You are viewing a plain text version of this content. The canonical link for it is here.
Posted to java-user@lucene.apache.org by Bill Tschumy <bi...@otherwise.com> on 2005/10/27 05:20:28 UTC

Segments file format

I have been trying to reconstitute a corrupted index.  I have been  
looking at the segments file with a hex-editor and its format doesn't  
seem to quite agree with the description found at:
<http://lucene.apache.org/java/docs/fileformats.html>

It indicates the segments file looks like this:
Segments --> Format, Version, SegCount, <SegName, SegSize>SegCount

However, the couple I have looked at all have an additional  
undocumented UInt32 (probably) field after the Version field.  What  
is this and why is it not in the documentation?

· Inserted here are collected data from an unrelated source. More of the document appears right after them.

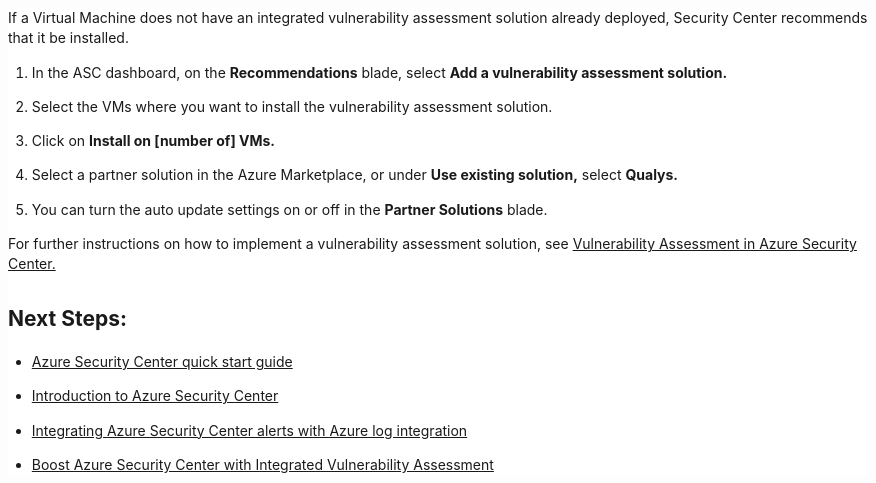 If a Virtual Machine does not have an integrated vulnerability assessment solution already deployed, Security Center recommends that it be installed.

1. In the ASC dashboard, on the **Recommendations** blade, select **Add a vulnerability assessment solution.**

2. Select the VMs where you want to install the vulnerability assessment solution.

3. Click on **Install on [number of] VMs.**

4. Select a partner solution in the Azure Marketplace, or under **Use existing solution,** select **Qualys.**

5. You can turn the auto update settings on or off in the **Partner Solutions** blade.

For further instructions on how to implement a vulnerability assessment solution, see [Vulnerability Assessment in Azure Security Center.](https://docs.microsoft.com/azure/security-center/security-center-vulnerability-assessment-recommendations)

## Next Steps:

- [Azure Security Center quick start guide](https://docs.microsoft.com/azure/security-center/security-center-get-started)

- [Introduction to Azure Security Center](https://docs.microsoft.com/azure/security-center/security-center-intro)

- [Integrating Azure Security Center alerts with Azure log integration](https://docs.microsoft.com/azure/security-center/security-center-integrating-alerts-with-log-integration)

- [Boost Azure Security Center with Integrated Vulnerability Assessment](https://blogs.msdn.microsoft.com/azuresecurity/2016/12/16/boost-azure-security-center-with-integrated-vulnerability-assessment/)
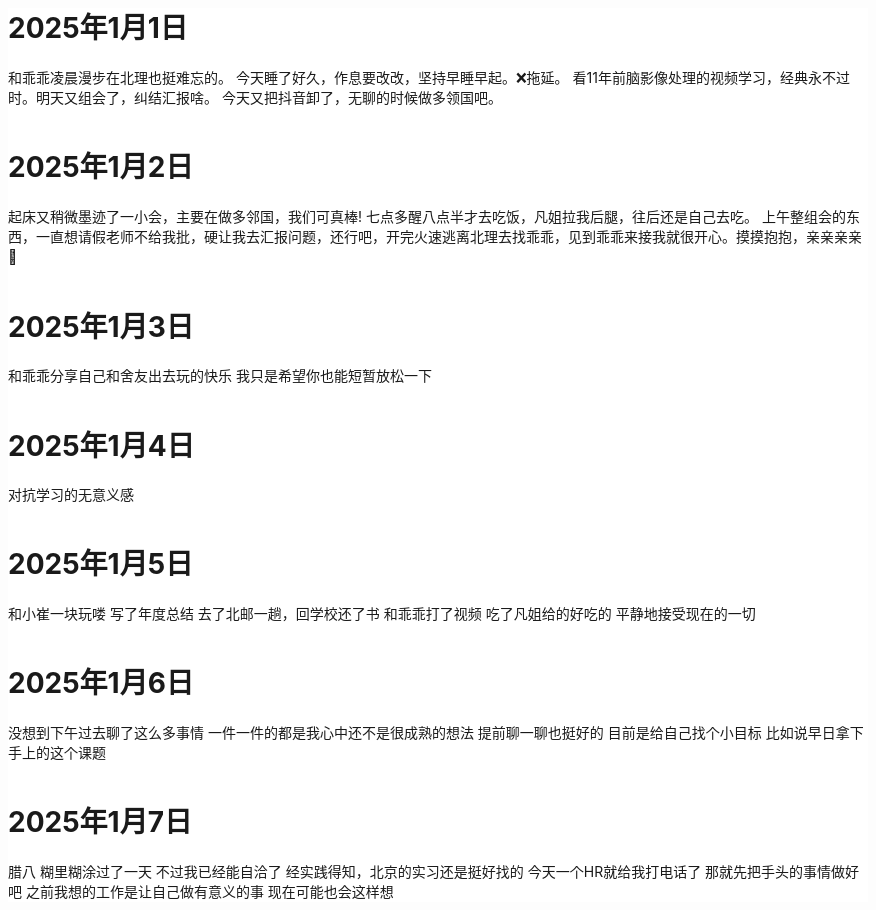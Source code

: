 # 2025年1月1日

和乖乖凌晨漫步在北理也挺难忘的。
今天睡了好久，作息要改改，坚持早睡早起。❌拖延。
看11年前脑影像处理的视频学习，经典永不过时。明天又组会了，纠结汇报啥。
今天又把抖音卸了，无聊的时候做多领国吧。

# 2025年1月2日

起床又稍微墨迹了一小会，主要在做多邻国，我们可真棒!
七点多醒八点半才去吃饭，凡姐拉我后腿，往后还是自己去吃。
上午整组会的东西，一直想请假老师不给我批，硬让我去汇报问题，还行吧，开完火速逃离北理去找乖乖，见到乖乖来接我就很开心。摸摸抱抱，亲亲亲亲💋

# 2025年1月3日

和乖乖分享自己和舍友出去玩的快乐
我只是希望你也能短暂放松一下

# 2025年1月4日

对抗学习的无意义感

# 2025年1月5日

和小崔一块玩喽
写了年度总结
去了北邮一趟，回学校还了书
和乖乖打了视频
吃了凡姐给的好吃的
平静地接受现在的一切

# 2025年1月6日

没想到下午过去聊了这么多事情
一件一件的都是我心中还不是很成熟的想法
提前聊一聊也挺好的
目前是给自己找个小目标
比如说早日拿下手上的这个课题


# 2025年1月7日

腊八
糊里糊涂过了一天
不过我已经能自洽了
经实践得知，北京的实习还是挺好找的
今天一个HR就给我打电话了
那就先把手头的事情做好吧
之前我想的工作是让自己做有意义的事
现在可能也会这样想
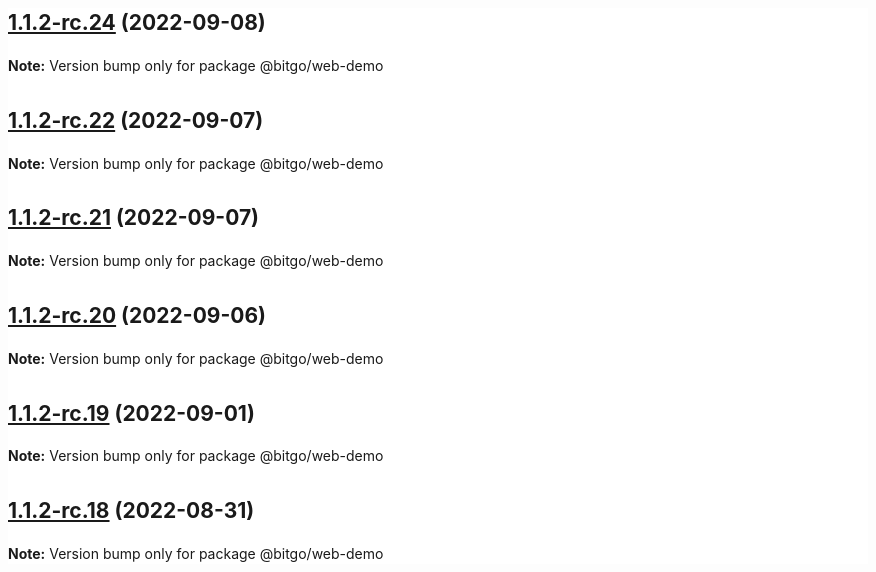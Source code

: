



## [1.1.2-rc.24](https://github.com/BitGo/BitGoJS/compare/@bitgo/web-demo@1.1.2-rc.23...@bitgo/web-demo@1.1.2-rc.24) (2022-09-08)

**Note:** Version bump only for package @bitgo/web-demo





## [1.1.2-rc.22](https://github.com/BitGo/BitGoJS/compare/@bitgo/web-demo@1.1.2-rc.21...@bitgo/web-demo@1.1.2-rc.22) (2022-09-07)

**Note:** Version bump only for package @bitgo/web-demo





## [1.1.2-rc.21](https://github.com/BitGo/BitGoJS/compare/@bitgo/web-demo@1.1.2-rc.20...@bitgo/web-demo@1.1.2-rc.21) (2022-09-07)

**Note:** Version bump only for package @bitgo/web-demo





## [1.1.2-rc.20](https://github.com/BitGo/BitGoJS/compare/@bitgo/web-demo@1.1.2-rc.19...@bitgo/web-demo@1.1.2-rc.20) (2022-09-06)

**Note:** Version bump only for package @bitgo/web-demo





## [1.1.2-rc.19](https://github.com/BitGo/BitGoJS/compare/@bitgo/web-demo@1.1.2-rc.18...@bitgo/web-demo@1.1.2-rc.19) (2022-09-01)

**Note:** Version bump only for package @bitgo/web-demo





## [1.1.2-rc.18](https://github.com/BitGo/BitGoJS/compare/@bitgo/web-demo@1.1.2-rc.17...@bitgo/web-demo@1.1.2-rc.18) (2022-08-31)

**Note:** Version bump only for package @bitgo/web-demo


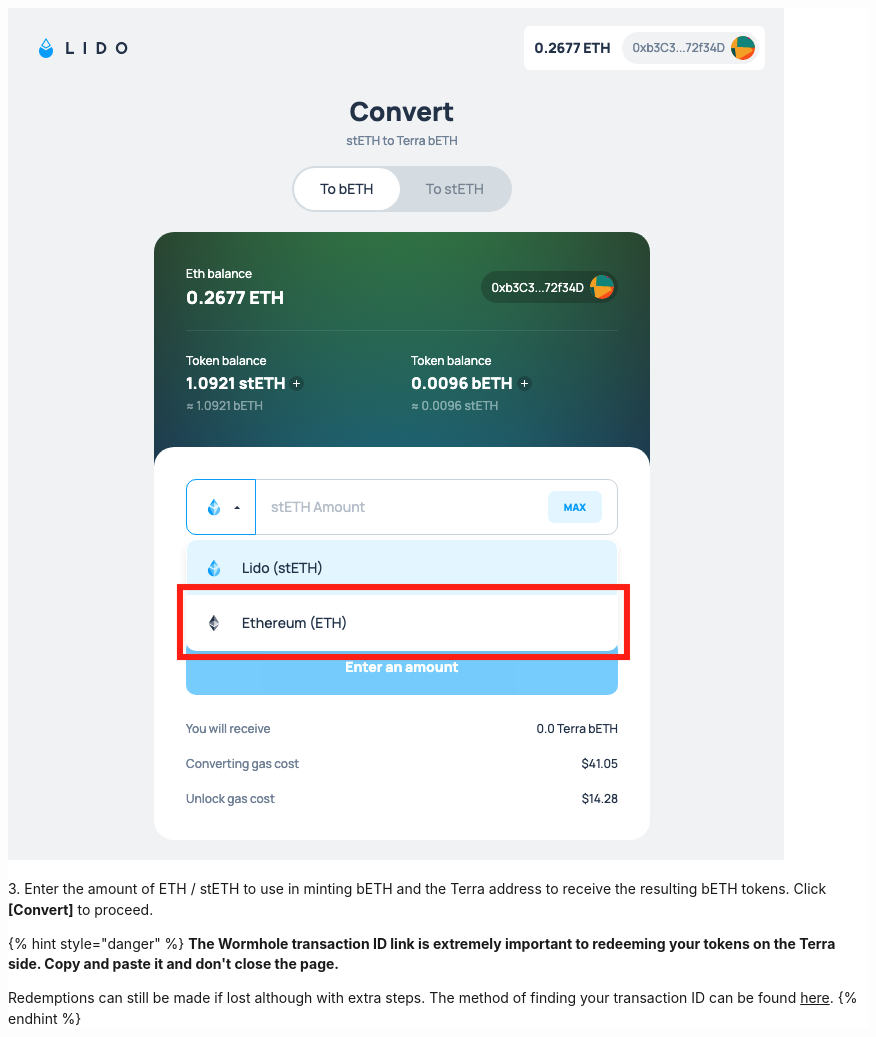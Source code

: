 ![](<../../.gitbook/assets/Minting bETH with ETH - 2.png>)

3\. Enter the amount of ETH / stETH to use in minting bETH and the Terra address to receive the resulting bETH tokens. Click **\[Convert]** to proceed.

{% hint style="danger" %}
**The Wormhole transaction ID link is extremely important to redeeming your tokens on the Terra side. Copy and paste it and don't close the page.**

Redemptions can still be made if lost although with extra steps. The method of finding your transaction ID can be found [here](https://help.lido.fi/en/articles/5918594-how-to-find-the-link-to-claim-beth-on-terra).
{% endhint %}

Here is the hex from a small segment file to show you.  The 00 00 00  
4E at the end of the first line seems like it should not be there.   
Am I mis-reading something?

FF FF FF FF 00 00 00 00 00 00 00 28 00 00 00 4E
00 00 00 04 02 5F 6A 00 00 00 0A 03 5F 31 33 00
00 00 0A 03 5F 31 6E 00 00 00 0A 03 5F 32 35 00
00 00 09

-- 
Bill Tschumy
Otherwise -- Austin, TX
http://www.otherwise.com



---------------------------------------------------------------------
To unsubscribe, e-mail: java-user-unsubscribe@lucene.apache.org
For additional commands, e-mail: java-user-help@lucene.apache.org


Re: Segments file format

Posted by Yonik Seeley <ys...@gmail.com>.
There is a currently undocumented extra int32.
Here's the code for writing the segment file:

output.writeInt(FORMAT); // write FORMAT
output.writeLong(++version); // every write changes the index
output.writeInt(counter); // write counter
output.writeInt(size()); // write infos
for (int i = 0; i < size(); i++) {
SegmentInfo si = info(i);
output.writeString(si.name <http://si.name>);
output.writeInt(si.docCount);
}

The counter is just used to name new segments, so it's not needed for
reading an index.
It was added at the same time Format was added (Apr 2004).

-Yonik
Now hiring -- http://forms.cnet.com/slink?231706

On 10/26/05, Bill Tschumy <bi...@otherwise.com> wrote:
>
> I have been trying to reconstitute a corrupted index. I have been
> looking at the segments file with a hex-editor and its format doesn't
> seem to quite agree with the description found at:
> <http://lucene.apache.org/java/docs/fileformats.html>
>
> It indicates the segments file looks like this:
> Segments --> Format, Version, SegCount, <SegName, SegSize>SegCount
>
> However, the couple I have looked at all have an additional
> undocumented UInt32 (probably) field after the Version field. What
> is this and why is it not in the documentation?
>
> Here is the hex from a small segment file to show you. The 00 00 00
> 4E at the end of the first line seems like it should not be there.
> Am I mis-reading something?
>
> FF FF FF FF 00 00 00 00 00 00 00 28 00 00 00 4E
> 00 00 00 04 02 5F 6A 00 00 00 0A 03 5F 31 33 00
> 00 00 0A 03 5F 31 6E 00 00 00 0A 03 5F 32 35 00
> 00 00 09
>
> --
> Bill Tschumy
> Otherwise -- Austin, TX
> http://www.otherwise.com
>
>
>
> ---------------------------------------------------------------------
> To unsubscribe, e-mail: java-user-unsubscribe@lucene.apache.org
> For additional commands, e-mail: java-user-help@lucene.apache.org
>
>

Re: Segments file format

Posted by Yonik Seeley <ys...@gmail.com>.
Hi Bill,
I can't seem to correctly parse it either...

Format = FF FF FF FF
Version = 00 00 00 00 00 00 00 28
SegCount = 00 00 00 4E
???? = 00 00 00 04

-Yonik
Now hiring -- http://forms.cnet.com/slink?231706

On 10/26/05, Bill Tschumy <bi...@otherwise.com> wrote:
>
> I have been trying to reconstitute a corrupted index. I have been
> looking at the segments file with a hex-editor and its format doesn't
> seem to quite agree with the description found at:
> <http://lucene.apache.org/java/docs/fileformats.html>
>
> It indicates the segments file looks like this:
> Segments --> Format, Version, SegCount, <SegName, SegSize>SegCount
>
> However, the couple I have looked at all have an additional
> undocumented UInt32 (probably) field after the Version field. What
> is this and why is it not in the documentation?
>
> Here is the hex from a small segment file to show you. The 00 00 00
> 4E at the end of the first line seems like it should not be there.
> Am I mis-reading something?
>
> FF FF FF FF 00 00 00 00 00 00 00 28 00 00 00 4E
> 00 00 00 04 02 5F 6A 00 00 00 0A 03 5F 31 33 00
> 00 00 0A 03 5F 31 6E 00 00 00 0A 03 5F 32 35 00
> 00 00 09
>
> --
> Bill Tschumy
> Otherwise -- Austin, TX
> http://www.otherwise.com
>